Existence of root of a polynomial over $\mathbb F_p$. I came accross the following question and I can't find an easy proof of this fact : 
Let $p\geq 17$ be a prime number such that $p\equiv 1 \pmod 4$. 

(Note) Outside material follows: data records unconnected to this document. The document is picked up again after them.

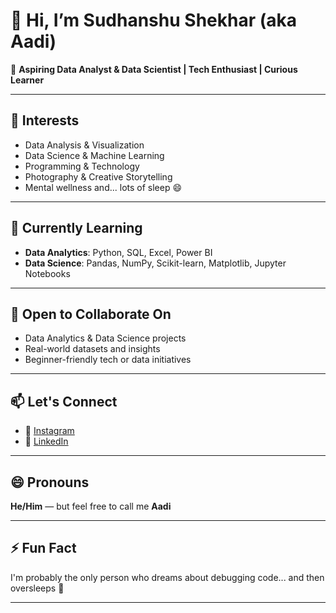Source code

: # 👋 Hi, I’m Sudhanshu Shekhar (aka Aadi)

🎯 **Aspiring Data Analyst & Data Scientist | Tech Enthusiast | Curious Learner**

---

## 👀 Interests
- Data Analysis & Visualization  
- Data Science & Machine Learning  
- Programming & Technology  
- Photography & Creative Storytelling  
- Mental wellness and... lots of sleep 😄  

---

## 🌱 Currently Learning
- **Data Analytics**: Python, SQL, Excel, Power BI  
- **Data Science**: Pandas, NumPy, Scikit-learn, Matplotlib, Jupyter Notebooks  

---

## 🤝 Open to Collaborate On
- Data Analytics & Data Science projects  
- Real-world datasets and insights  
- Beginner-friendly tech or data initiatives  

---

## 📫 Let's Connect
- 📸 [Instagram](https://www.instagram.com/aadijha13/)  
- 💼 [LinkedIn](https://www.linkedin.com/in/sudhanshu-shekhar-1a12aa272/)  

---

## 😄 Pronouns
**He/Him** — but feel free to call me **Aadi**

---

## ⚡ Fun Fact
I'm probably the only person who dreams about debugging code... and then oversleeps 🥲

---

<!---
aadijha13/aadijha13 is a ✨ special ✨ repository because its `README.md` (this file) appears on your GitHub profile.
You can click the Preview link to take a look at your changes.
--->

Show that for any $z\in \mathbb F_p\backslash\{0\}$, there exist $x,y\in \mathbb F_p\backslash\{0\}$ such that $$(x^2+1)(y^2+1)=xyz.$$
I tried to use combinatorial facts (such that the number of square in $\mathbb F_p$ but it is not enough) or using the existence of roots of a polynomial with one variable over $\mathbb F_p$ but it doesn't seem to be conclusive.
Any idea ?
 A: Searching the bag of tools for a big hammer... finding this.
Fix $z$. Rewrite the equation, treating $y$ as the unknown, in the form
$$
y^2-\frac{zx}{x^2+1}y+1=0.
$$
This has a solution $y\in\Bbb{F}_p$, iff the discriminant
$$
\Delta=\Delta(x):=\frac{z^2x^2-4(x^2+1)^2}{(x^2+1)^2}
$$
is a square in $\Bbb{F}_p$. Let $\eta:\Bbb{F}_p\to\{0,\pm1\}$ be the Legendre character, i.e.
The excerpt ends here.